Wamba était assis, ayant devant lui une petite table, et tenant ses talons ramenés sur le bâton de sa chaise. Ses joues creusées donnaient à sa mâchoire l’apparence d’un casse-noisette et ses yeux à demi fermés épiaient sans cesse chaque occasion d’exercer sa licence moqueuse.
– Ces trêves avec les infidèles, s’écria-t-il sans s’inquiéter de la manière abrupte dont il interrompait l’altier templier, me vieillissent singulièrement.
– Comment cela, drôle, s’écria Cédric, dont les traits épanouis accueillaient déjà favorablement la raillerie prévue.
– Parce que je me rappelle, dit Wamba, trois trêves conclues de mon temps, dont chacune devait durer cinquante années. Or, suivant ce calcul, je devrais avoir au moins aujourd’hui cent cinquante ans.

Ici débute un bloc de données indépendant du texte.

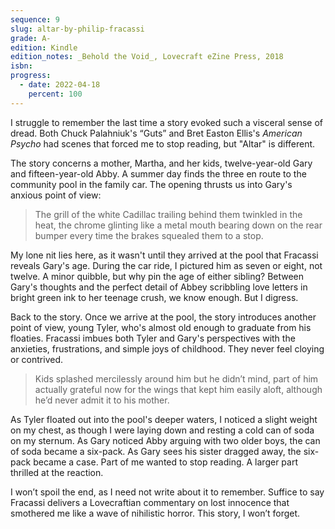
 ```yaml
---
sequence: 9
slug: altar-by-philip-fracassi
grade: A-
edition: Kindle
edition_notes: _Behold the Void_, Lovecraft eZine Press, 2018
isbn:
progress:
  - date: 2022-04-18
    percent: 100
---
```


I struggle to remember the last time a story evoked such a visceral sense of dread. Both <span data-work-slug="guts-by-chuck-palahniuk">Chuck Palahniuk's “Guts”</span> and <span data-work-slug="american-psycho-by-bret-easton-ellis">Bret Easton Ellis's _American Psycho_</span> had scenes that forced me to stop reading, but "Altar" is different.

<!-- end -->

The story concerns a mother, Martha, and her kids, twelve-year-old Gary and fifteen-year-old Abby. A summer day finds the three en route to the community pool in the family car. The opening thrusts us into Gary's anxious point of view:

> The grill of the white Cadillac trailing behind them twinkled in the heat, the chrome glinting like a metal mouth bearing down on the rear bumper every time the brakes squealed them to a stop.

My lone nit lies here, as it wasn't until they arrived at the pool that Fracassi reveals Gary's age. During the car ride, I pictured him as seven or eight, not twelve. A minor quibble, but why pin the age of either sibling? Between Gary's thoughts and the perfect detail of Abbey scribbling love letters in bright green ink to her teenage crush, we know enough. But I digress.

Back to the story. Once we arrive at the pool, the story introduces another point of view, young Tyler, who's almost old enough to graduate from his floaties. Fracassi imbues both Tyler and Gary's perspectives with the anxieties, frustrations, and simple joys of childhood. They never feel cloying or contrived.

> Kids splashed mercilessly around him but he didn’t mind, part of him actually grateful now for the wings that kept him easily aloft, although he’d never admit it to his mother.

As Tyler floated out into the pool's deeper waters, I noticed a slight weight on my chest, as though I were laying down and resting a cold can of soda on my sternum. As Gary noticed Abby arguing with two older boys, the can of soda became a six-pack. As Gary sees his sister dragged away, the six-pack became a case. Part of me wanted to stop reading. A larger part thrilled at the reaction.

I won’t spoil the end, as I need not write about it to remember. Suffice to say Fracassi delivers a Lovecraftian commentary on lost innocence that smothered me like a wave of nihilistic horror. This story, I won’t forget.
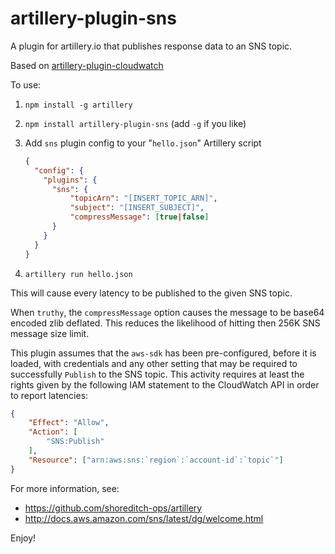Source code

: # artillery-plugin-sns
A plugin for artillery.io that publishes response data to an SNS topic.

Based on [artillery-plugin-cloudwatch](https://github.com/Nordstrom/artillery-plugin-cloudwatch)

To use:

1. `npm install -g artillery`
2. `npm install artillery-plugin-sns` (add `-g` if you like)
3. Add `sns` plugin config to your "`hello.json`" Artillery script

    ```json
    {
      "config": {
        "plugins": {
          "sns": {
              "topicArn": "[INSERT_TOPIC_ARN]",
              "subject": "[INSERT_SUBJECT]",
              "compressMessage": [true|false]
          }
        }
      }
    }
    ```

4. `artillery run hello.json`

This will cause every latency to be published to the given SNS topic.

When `truthy`, the `compressMessage` option causes the message to be base64 encoded zlib deflated. This reduces the likelihood of
hitting then 256K SNS message size limit.

This plugin assumes that the `aws-sdk` has been pre-configured, before it is loaded, with credentials and any other
setting that may be required to successfully `Publish` to the SNS topic.  This activity
requires at least the rights given by the following IAM statement to the CloudWatch API in order to report latencies:

```json
{
    "Effect": "Allow",
    "Action": [
        "SNS:Publish"
    ],
    "Resource": ["arn:aws:sns:`region`:`account-id`:`topic`"]
}
```

For more information, see:

* https://github.com/shoreditch-ops/artillery
* http://docs.aws.amazon.com/sns/latest/dg/welcome.html

Enjoy!
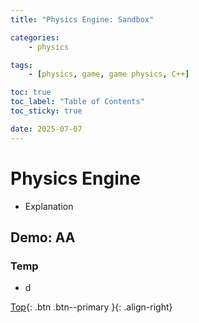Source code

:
 ```yaml
---
title: "Physics Engine: Sandbox"

categories:
    - physics

tags:
    - [physics, game, game physics, C++]

toc: true
toc_label: "Table of Contents"
toc_sticky: true

date: 2025-07-07
---
```


# Physics Engine
- Explanation

## Demo: AA

### Temp
- d


[Top](#){: .btn .btn--primary }{: .align-right}
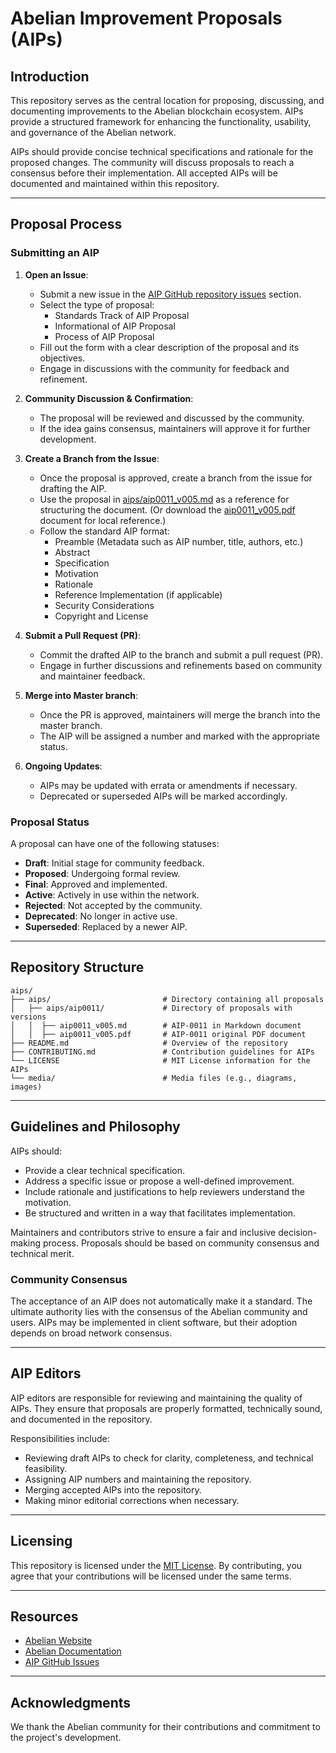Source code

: # Abelian Improvement Proposals (AIPs)

## Introduction

This repository serves as the central location for proposing, discussing, and documenting improvements to the Abelian blockchain ecosystem. AIPs provide a structured framework for enhancing the functionality, usability, and governance of the Abelian network.

AIPs should provide concise technical specifications and rationale for the proposed changes. The community will discuss proposals to reach a consensus before their implementation. All accepted AIPs will be documented and maintained within this repository.

---

## Proposal Process

### Submitting an AIP

1. **Open an Issue**:
   - Submit a new issue in the [AIP GitHub repository issues](https://github.com/pqabelian/aips/issues) section.
   - Select the type of proposal:  
     - Standards Track of AIP Proposal  
     - Informational of AIP Proposal  
     - Process of AIP Proposal  
   - Fill out the form with a clear description of the proposal and its objectives.
   - Engage in discussions with the community for feedback and refinement.

2. **Community Discussion & Confirmation**:
   - The proposal will be reviewed and discussed by the community.
   - If the idea gains consensus, maintainers will approve it for further development.

3. **Create a Branch from the Issue**:
   - Once the proposal is approved, create a branch from the issue for drafting the AIP.
   - Use the proposal in [aips/aip0011_v005.md](aips/aip0011/aip0011_v005.md) as a reference for structuring the document. (Or download the [aip0011_v005.pdf](aips/aip0011/aip0011_v005.pdf) document for local reference.)
   - Follow the standard AIP format:
     - Preamble (Metadata such as AIP number, title, authors, etc.)
     - Abstract
     - Specification
     - Motivation
     - Rationale
     - Reference Implementation (if applicable)
     - Security Considerations
     - Copyright and License

4. **Submit a Pull Request (PR)**:
   - Commit the drafted AIP to the branch and submit a pull request (PR).
   - Engage in further discussions and refinements based on community and maintainer feedback.

5. **Merge into Master branch**:
   - Once the PR is approved, maintainers will merge the branch into the master branch.
   - The AIP will be assigned a number and marked with the appropriate status.

6. **Ongoing Updates**:
   - AIPs may be updated with errata or amendments if necessary.
   - Deprecated or superseded AIPs will be marked accordingly.


### Proposal Status

A proposal can have one of the following statuses:

- **Draft**: Initial stage for community feedback.
- **Proposed**: Undergoing formal review.
- **Final**: Approved and implemented.
- **Active**: Actively in use within the network.
- **Rejected**: Not accepted by the community.
- **Deprecated**: No longer in active use.
- **Superseded**: Replaced by a newer AIP.

---

## Repository Structure

```plaintext
aips/
├── aips/                         # Directory containing all proposals
│   ├── aips/aip0011/             # Directory of proposals with versions
│   │  ├── aip0011_v005.md        # AIP-0011 in Markdown document
│   │  ├── aip0011_v005.pdf       # AIP-0011 original PDF document
├── README.md                     # Overview of the repository
├── CONTRIBUTING.md               # Contribution guidelines for AIPs
└── LICENSE                       # MIT License information for the AIPs
└── media/                        # Media files (e.g., diagrams, images)
```

---

## Guidelines and Philosophy

AIPs should:
- Provide a clear technical specification.
- Address a specific issue or propose a well-defined improvement.
- Include rationale and justifications to help reviewers understand the motivation.
- Be structured and written in a way that facilitates implementation.

Maintainers and contributors strive to ensure a fair and inclusive decision-making process. Proposals should be based on community consensus and technical merit.

### Community Consensus

The acceptance of an AIP does not automatically make it a standard. The ultimate authority lies with the consensus of the Abelian community and users. AIPs may be implemented in client software, but their adoption depends on broad network consensus.

---

## AIP Editors

AIP editors are responsible for reviewing and maintaining the quality of AIPs. They ensure that proposals are properly formatted, technically sound, and documented in the repository.

Responsibilities include:
- Reviewing draft AIPs to check for clarity, completeness, and technical feasibility.
- Assigning AIP numbers and maintaining the repository.
- Merging accepted AIPs into the repository.
- Making minor editorial corrections when necessary.

---

## Licensing

This repository is licensed under the [MIT License](LICENSE). By contributing, you agree that your contributions will be licensed under the same terms.

---

## Resources

- [Abelian Website](https://www.pqabelian.io)
- [Abelian Documentation](https://community.pqabelian.io/guide/)
- [AIP GitHub Issues](https://github.com/pqabelian/aips/issues)

---

## Acknowledgments

We thank the Abelian community for their contributions and commitment to the project's development.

– Je vous garantis que vous ne mourrez pas de vieillesse, dit le chevalier du Temple, reconnaissant alors son ami de la forêt, et je vous assure contre toute espèce de mort, excepté la mort violente, si vous donnez à tous les voyageurs des renseignements pareils à ceux que vous avez donnés ce soir au prieur et à moi.
– Comment ! dit Cédric, donner de fausses indications aux voyageurs ? Vous aurez le fouet, car vous êtes aussi astucieux que fou.
– Je vous prie en grâce, mon oncle, répondit le bouffon, de permettre que, pour cette fois, ma folie vienne en aide à mon astuce. Je n’ai commis qu’une méprise entre ma main droite et ma main gauche, et celui qui a pris un fou pour son conseiller aurait pu en pardonner une plus grande.
Ici, la conversation fut interrompue par l’entrée du valet de garde, qui annonça qu’un étranger était à la porte et demandait l’hospitalité.
– Qu’il entre, dit Cédric, quel qu’il soit ; par une nuit orageuse comme celle-ci, les bêtes fauves mêmes sont obligées de se réfugier près des animaux domestiques et de rechercher la protection de l’homme, leur ennemi mortel, pour échapper à la fureur des éléments. Qu’il soit pourvu à tous ses besoins ; veillez à cela, Oswald.
Et le majordome quitta la salle du banquet pour faire exécuter les ordres de son maître.